■ Exercise brief
Report back every line in the data that includes the string "require".

■ Records supplied

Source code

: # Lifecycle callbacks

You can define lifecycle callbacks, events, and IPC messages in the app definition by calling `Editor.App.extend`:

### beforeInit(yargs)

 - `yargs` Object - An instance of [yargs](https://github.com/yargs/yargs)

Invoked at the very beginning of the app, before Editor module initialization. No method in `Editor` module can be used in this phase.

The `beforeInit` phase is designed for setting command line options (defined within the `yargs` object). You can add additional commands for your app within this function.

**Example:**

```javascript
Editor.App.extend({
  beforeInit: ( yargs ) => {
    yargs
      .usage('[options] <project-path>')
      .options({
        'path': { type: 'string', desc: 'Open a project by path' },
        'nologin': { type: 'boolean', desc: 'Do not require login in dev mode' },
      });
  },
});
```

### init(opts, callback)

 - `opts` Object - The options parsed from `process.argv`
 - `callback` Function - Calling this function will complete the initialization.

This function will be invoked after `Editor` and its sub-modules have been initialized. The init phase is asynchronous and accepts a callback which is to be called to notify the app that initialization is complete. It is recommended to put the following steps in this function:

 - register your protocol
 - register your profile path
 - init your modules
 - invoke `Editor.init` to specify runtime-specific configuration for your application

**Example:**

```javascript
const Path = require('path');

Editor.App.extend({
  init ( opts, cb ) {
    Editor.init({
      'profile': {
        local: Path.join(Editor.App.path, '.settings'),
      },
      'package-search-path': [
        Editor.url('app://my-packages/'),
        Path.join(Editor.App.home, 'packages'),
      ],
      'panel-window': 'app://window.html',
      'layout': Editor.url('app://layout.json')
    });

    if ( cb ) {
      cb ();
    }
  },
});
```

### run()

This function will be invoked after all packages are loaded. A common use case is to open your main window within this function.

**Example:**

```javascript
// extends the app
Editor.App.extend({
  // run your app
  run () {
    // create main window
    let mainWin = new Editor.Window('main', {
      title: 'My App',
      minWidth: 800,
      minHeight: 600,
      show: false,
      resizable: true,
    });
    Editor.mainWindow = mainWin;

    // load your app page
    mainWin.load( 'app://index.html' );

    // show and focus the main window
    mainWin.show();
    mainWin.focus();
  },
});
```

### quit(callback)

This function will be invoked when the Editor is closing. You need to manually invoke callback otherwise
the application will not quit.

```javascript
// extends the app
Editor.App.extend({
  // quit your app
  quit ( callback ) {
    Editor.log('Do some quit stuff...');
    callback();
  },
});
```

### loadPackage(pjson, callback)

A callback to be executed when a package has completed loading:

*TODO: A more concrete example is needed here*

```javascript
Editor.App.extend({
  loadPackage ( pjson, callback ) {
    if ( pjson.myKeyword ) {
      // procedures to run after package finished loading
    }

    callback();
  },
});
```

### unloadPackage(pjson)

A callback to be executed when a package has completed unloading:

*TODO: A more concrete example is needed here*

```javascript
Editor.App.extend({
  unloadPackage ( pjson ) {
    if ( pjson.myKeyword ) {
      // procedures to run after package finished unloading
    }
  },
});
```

■ Written solution
        'nologin': { type: 'boolean', desc: 'Do not require login in dev mode' },
const Path = require('path');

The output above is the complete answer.